Document images with source code
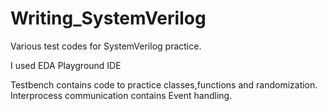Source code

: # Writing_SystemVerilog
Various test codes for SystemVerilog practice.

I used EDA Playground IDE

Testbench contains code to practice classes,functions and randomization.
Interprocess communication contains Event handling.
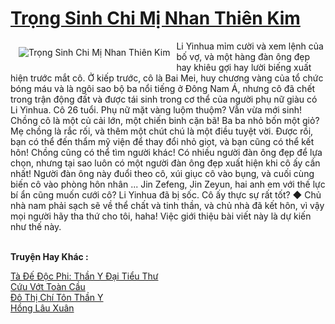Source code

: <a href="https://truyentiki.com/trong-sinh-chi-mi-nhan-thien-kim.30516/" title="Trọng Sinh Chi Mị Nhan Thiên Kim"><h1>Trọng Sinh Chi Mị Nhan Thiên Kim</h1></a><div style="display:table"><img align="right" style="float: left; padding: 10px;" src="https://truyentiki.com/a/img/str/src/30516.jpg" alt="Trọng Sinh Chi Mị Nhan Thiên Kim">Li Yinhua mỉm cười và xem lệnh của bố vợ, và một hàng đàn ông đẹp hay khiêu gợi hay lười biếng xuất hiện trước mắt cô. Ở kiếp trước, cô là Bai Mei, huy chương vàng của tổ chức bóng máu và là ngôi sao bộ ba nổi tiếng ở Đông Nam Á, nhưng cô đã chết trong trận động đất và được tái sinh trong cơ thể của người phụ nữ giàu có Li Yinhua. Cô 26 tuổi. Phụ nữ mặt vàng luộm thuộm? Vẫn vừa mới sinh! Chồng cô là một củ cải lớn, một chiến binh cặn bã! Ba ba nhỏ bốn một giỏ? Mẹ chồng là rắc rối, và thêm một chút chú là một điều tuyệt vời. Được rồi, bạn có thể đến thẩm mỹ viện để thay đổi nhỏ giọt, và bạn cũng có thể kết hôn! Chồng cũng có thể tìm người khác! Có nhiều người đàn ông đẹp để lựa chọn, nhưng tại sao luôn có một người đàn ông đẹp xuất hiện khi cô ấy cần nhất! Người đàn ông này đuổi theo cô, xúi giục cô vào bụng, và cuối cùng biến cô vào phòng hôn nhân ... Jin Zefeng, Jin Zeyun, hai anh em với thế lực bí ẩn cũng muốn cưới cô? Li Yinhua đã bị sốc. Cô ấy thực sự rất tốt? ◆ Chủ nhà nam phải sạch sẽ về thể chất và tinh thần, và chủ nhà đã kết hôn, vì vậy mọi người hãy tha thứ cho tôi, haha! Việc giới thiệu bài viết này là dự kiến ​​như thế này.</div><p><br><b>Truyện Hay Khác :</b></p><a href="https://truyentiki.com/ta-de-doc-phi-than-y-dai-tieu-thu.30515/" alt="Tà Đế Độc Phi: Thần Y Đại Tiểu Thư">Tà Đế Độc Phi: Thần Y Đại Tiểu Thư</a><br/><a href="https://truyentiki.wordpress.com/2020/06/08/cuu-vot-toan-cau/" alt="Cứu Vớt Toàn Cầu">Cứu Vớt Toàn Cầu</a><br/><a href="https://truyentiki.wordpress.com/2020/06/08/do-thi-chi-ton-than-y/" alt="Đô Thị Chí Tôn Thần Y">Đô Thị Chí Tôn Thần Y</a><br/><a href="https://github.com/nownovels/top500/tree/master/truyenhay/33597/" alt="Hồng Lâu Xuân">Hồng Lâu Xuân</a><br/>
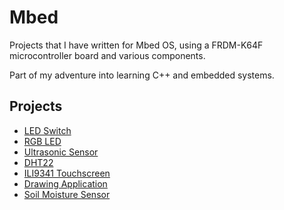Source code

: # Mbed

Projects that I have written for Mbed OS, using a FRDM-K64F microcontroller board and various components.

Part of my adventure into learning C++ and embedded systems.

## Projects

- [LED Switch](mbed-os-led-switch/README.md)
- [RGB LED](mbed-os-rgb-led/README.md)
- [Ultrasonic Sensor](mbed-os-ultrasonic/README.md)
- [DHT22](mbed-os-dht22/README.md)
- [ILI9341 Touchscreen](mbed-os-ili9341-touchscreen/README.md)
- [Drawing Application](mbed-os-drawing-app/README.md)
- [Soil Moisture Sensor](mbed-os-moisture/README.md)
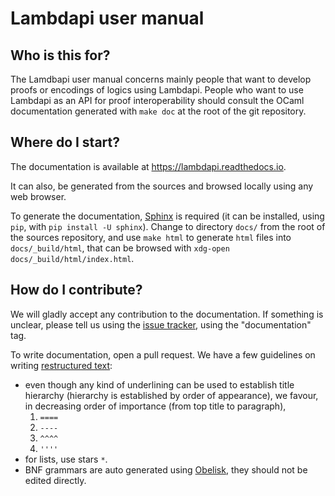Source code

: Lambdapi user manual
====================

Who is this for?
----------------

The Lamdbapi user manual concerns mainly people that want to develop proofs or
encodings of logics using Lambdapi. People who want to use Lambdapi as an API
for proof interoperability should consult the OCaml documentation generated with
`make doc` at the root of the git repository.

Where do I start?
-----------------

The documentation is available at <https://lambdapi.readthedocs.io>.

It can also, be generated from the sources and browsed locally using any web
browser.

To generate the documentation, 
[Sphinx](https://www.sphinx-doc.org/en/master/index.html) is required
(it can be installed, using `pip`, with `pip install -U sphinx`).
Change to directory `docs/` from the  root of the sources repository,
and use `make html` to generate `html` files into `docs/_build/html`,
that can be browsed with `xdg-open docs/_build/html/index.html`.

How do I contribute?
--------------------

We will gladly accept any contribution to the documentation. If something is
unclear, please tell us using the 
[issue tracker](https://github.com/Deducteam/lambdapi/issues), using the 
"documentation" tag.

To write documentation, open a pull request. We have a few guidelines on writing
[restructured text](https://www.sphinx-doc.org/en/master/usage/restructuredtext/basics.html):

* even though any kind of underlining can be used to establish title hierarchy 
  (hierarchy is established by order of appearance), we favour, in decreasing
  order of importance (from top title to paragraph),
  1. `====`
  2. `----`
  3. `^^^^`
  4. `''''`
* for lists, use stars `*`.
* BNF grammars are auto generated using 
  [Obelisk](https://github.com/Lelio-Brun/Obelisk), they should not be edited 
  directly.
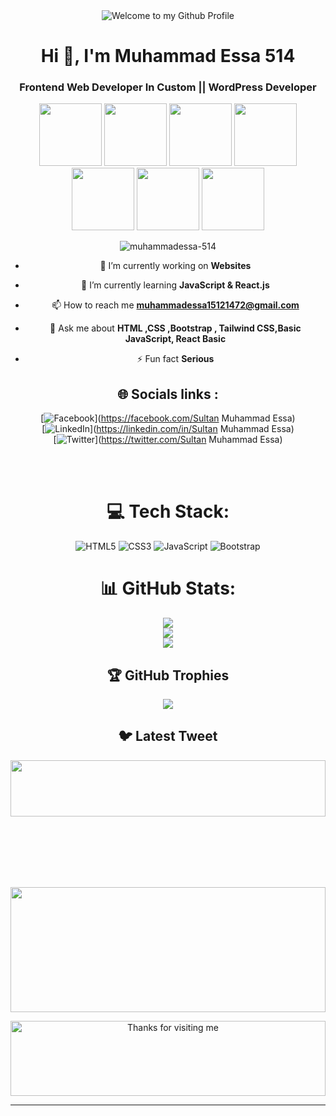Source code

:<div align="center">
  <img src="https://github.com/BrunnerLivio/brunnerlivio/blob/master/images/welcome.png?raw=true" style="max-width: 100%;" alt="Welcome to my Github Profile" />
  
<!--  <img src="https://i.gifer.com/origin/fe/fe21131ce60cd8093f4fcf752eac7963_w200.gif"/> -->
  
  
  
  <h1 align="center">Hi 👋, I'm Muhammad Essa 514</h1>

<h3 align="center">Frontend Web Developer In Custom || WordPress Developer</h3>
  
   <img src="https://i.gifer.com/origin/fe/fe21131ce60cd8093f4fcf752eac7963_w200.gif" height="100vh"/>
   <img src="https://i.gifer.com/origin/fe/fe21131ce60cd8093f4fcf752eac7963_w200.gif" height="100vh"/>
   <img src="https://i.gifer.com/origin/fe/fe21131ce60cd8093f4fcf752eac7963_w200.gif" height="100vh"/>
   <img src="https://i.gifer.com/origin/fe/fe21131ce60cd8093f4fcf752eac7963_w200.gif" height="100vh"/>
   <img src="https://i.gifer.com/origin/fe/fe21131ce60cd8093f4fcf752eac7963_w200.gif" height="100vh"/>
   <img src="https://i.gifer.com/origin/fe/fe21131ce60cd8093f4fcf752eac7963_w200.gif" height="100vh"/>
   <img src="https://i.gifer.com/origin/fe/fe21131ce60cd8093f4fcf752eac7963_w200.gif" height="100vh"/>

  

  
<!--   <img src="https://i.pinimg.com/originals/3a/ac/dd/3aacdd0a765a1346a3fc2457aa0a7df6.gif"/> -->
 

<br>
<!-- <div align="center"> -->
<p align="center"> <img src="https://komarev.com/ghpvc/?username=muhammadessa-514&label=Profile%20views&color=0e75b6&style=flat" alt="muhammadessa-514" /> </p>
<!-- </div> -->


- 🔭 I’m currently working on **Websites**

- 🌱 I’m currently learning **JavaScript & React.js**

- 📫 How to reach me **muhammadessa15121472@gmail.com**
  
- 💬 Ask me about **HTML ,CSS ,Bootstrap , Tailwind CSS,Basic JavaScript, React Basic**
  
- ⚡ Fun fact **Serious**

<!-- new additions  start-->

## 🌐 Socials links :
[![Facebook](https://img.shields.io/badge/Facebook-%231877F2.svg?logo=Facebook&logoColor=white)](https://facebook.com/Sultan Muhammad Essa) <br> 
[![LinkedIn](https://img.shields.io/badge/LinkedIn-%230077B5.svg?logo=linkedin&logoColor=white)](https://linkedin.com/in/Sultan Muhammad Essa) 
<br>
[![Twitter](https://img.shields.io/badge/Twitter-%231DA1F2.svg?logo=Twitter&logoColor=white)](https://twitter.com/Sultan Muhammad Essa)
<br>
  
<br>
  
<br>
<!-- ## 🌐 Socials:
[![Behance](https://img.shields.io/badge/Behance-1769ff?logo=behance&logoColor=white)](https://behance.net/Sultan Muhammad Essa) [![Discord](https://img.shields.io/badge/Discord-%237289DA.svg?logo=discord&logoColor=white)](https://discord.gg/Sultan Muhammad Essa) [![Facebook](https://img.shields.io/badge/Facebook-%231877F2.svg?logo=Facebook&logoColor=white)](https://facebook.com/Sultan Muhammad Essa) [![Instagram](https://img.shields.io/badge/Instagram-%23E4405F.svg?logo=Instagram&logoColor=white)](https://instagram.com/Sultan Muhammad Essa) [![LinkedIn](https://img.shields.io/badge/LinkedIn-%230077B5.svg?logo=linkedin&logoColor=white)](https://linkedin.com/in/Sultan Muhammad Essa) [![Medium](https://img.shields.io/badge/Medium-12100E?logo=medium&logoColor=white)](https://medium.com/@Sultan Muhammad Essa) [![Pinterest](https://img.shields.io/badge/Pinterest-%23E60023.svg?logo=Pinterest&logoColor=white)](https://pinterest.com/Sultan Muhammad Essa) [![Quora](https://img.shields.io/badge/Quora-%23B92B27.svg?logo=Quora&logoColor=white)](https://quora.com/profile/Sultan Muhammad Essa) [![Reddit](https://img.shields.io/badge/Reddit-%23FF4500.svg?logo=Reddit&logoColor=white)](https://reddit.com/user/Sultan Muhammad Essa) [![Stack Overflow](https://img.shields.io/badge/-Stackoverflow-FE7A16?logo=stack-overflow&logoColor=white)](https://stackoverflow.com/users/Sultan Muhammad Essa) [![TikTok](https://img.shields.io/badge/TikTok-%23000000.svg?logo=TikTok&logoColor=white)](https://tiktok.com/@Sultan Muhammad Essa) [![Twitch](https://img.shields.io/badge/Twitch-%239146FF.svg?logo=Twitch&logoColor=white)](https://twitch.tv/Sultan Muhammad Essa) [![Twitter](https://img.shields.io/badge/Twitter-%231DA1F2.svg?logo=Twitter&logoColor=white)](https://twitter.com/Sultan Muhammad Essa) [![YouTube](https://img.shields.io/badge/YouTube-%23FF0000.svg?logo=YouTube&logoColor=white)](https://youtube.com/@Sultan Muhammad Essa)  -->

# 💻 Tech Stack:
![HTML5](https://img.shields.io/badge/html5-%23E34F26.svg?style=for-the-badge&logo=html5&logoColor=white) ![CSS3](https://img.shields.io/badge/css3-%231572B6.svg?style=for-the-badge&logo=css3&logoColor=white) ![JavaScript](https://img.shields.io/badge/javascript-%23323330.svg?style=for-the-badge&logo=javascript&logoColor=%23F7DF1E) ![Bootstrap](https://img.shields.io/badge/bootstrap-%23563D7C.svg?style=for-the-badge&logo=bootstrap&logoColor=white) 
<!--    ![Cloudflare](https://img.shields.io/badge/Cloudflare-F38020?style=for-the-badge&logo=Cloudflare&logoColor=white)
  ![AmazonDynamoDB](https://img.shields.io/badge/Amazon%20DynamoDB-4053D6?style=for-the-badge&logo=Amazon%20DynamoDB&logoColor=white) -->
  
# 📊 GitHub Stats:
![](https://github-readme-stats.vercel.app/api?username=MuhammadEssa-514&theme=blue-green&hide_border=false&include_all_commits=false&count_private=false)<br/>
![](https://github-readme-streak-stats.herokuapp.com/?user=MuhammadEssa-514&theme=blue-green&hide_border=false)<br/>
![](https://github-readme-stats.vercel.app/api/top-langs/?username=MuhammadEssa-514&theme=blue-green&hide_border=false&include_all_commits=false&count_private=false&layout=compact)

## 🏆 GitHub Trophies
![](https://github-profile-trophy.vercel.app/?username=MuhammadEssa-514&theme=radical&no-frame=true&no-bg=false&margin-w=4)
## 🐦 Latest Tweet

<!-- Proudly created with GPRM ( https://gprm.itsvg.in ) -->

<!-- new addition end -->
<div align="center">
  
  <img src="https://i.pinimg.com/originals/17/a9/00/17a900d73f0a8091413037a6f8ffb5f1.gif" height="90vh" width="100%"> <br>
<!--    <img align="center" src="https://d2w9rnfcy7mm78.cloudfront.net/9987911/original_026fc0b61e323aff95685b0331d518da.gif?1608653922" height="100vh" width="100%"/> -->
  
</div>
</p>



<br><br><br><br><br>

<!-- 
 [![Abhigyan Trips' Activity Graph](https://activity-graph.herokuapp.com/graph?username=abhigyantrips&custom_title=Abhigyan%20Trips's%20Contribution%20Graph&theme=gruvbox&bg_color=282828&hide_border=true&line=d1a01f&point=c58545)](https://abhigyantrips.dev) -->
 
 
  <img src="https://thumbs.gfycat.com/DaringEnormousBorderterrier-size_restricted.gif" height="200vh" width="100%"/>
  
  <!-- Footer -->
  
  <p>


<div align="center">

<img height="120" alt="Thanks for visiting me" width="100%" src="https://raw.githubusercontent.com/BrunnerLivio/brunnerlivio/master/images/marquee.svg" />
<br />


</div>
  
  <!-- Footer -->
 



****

*HOW TO COMPLETE THIS TASK*:
Copy every line in the data above that has the string "pinimg" in it.

*TASK RESULT*:
<!--   <img src="https://i.pinimg.com/originals/3a/ac/dd/3aacdd0a765a1346a3fc2457aa0a7df6.gif"/> -->
  <img src="https://i.pinimg.com/originals/17/a9/00/17a900d73f0a8091413037a6f8ffb5f1.gif" height="90vh" width="100%"> <br>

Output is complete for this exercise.